Dopo aver constatato che “gli abitanti di Israele sono un esempio eccellente di una società coinvolta in un conflitto permanente” e che la stessa Gerusalemme, distesa ai piedi del Monte Scopus, “rappresenta l’essenza del conflitto”, gli organizzatori hanno cercato di dimostrare che la speranza in un futuro migliore risiede nella pianta della cannabis, “un fattore che accomuna le Nazioni e i popoli della Terra”. Nel tentativo di dare un’impostazione pratica al dibattito accademico, hanno anche affermato che proprio la legalizzazione delle droghe leggere dovrebbe dare un impulso al processo di pace.

Ignorato dai grandi mezzi di comunicazione e delle televisioni nazionali, il convegno ha invece attirato l’attenzione di un pubblico eclettico fra cui si notavano studenti di aspetto serio che in extremis avevano deciso di saltare le lezioni nella vicina facoltà di Giurisprudenza, misti a cinquantenni usciti in apparenza dal campus di Berkeley negli anni Settanta. In questa atmosfera stimolante ha preso la parola Boaz Wechtel, il leader del Partito Alè-Yarok (foglia verde) che per tre volte si è presentato alle elezioni alla Knesset, riportando risultati numericamente trascurabili. Secondo Wechtel ci sono almeno tre argomenti vincenti per indurre israeliani e palestinesi se non proprio a fumare assieme il Calumet della pace, come nei film western, almeno a farsi uno spinello assieme.

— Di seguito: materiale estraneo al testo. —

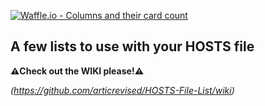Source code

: [![Waffle.io - Columns and their card count](https://badge.waffle.io/articrevised/HOSTS-File-List.svg?columns=all)](https://waffle.io/articrevised/HOSTS-File-List)

A few lists to use with your HOSTS file
-----------------------------------------
**⚠️Check out the WIKI please!⚠️**

*(https://github.com/articrevised/HOSTS-File-List/wiki)*
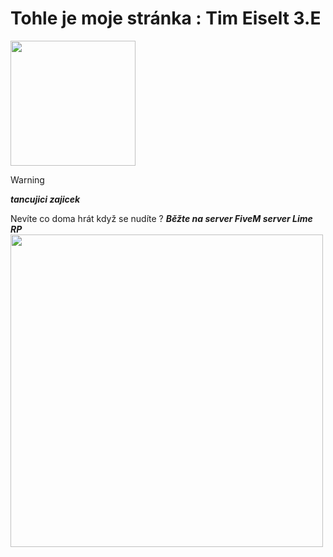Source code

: # Tohle je moje stránka : Tim Eiselt 3.E

<img src="https://media.discordapp.net/attachments/995477056425054230/999842645176234034/ezgif-4-04488ff962.gif" width="200" height="200" />

> [!WARNING]
> ***tancujici zajicek***

Nevíte co doma hrát když se nudíte ?
***Běžte na server FiveM server Lime RP***
<img src="https://lmrp.eu/wp-content/uploads/2023/08/cropped-lajm_auto_x2-transformed-removebg-preview-1.png" width="500" height="500" />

In primo luogo, afferma, la legalizzazione delle droghe leggere in Israele significherebbe infierire un duro colpo a chi (come gli Hezbollah libanesi) traffica in stupefacenti per finanziare la propria lotta armata e il terrorismo. In secondo luogo, estese coltivazioni di cannabis risolleverebbero le condizioni degli agricoltori israeliani, che negli ultimi anni hanno conosciuto solo amarezze e recessi. In terzo luogo, di questo il Partito Alè-Yarok è profondamente convinto, il consumo di hashish e marijuana rende le persone meno aggressive, più mansuete. In questa lista, che si presenta al pubblico come una formazione dedita al dialogo per la pace, non mancano gli attivisti arabi. Alcuni di loro, pur menzionati come oratori dal programma distribuito dagli organizzatori, hanno tuttavia dato forfait.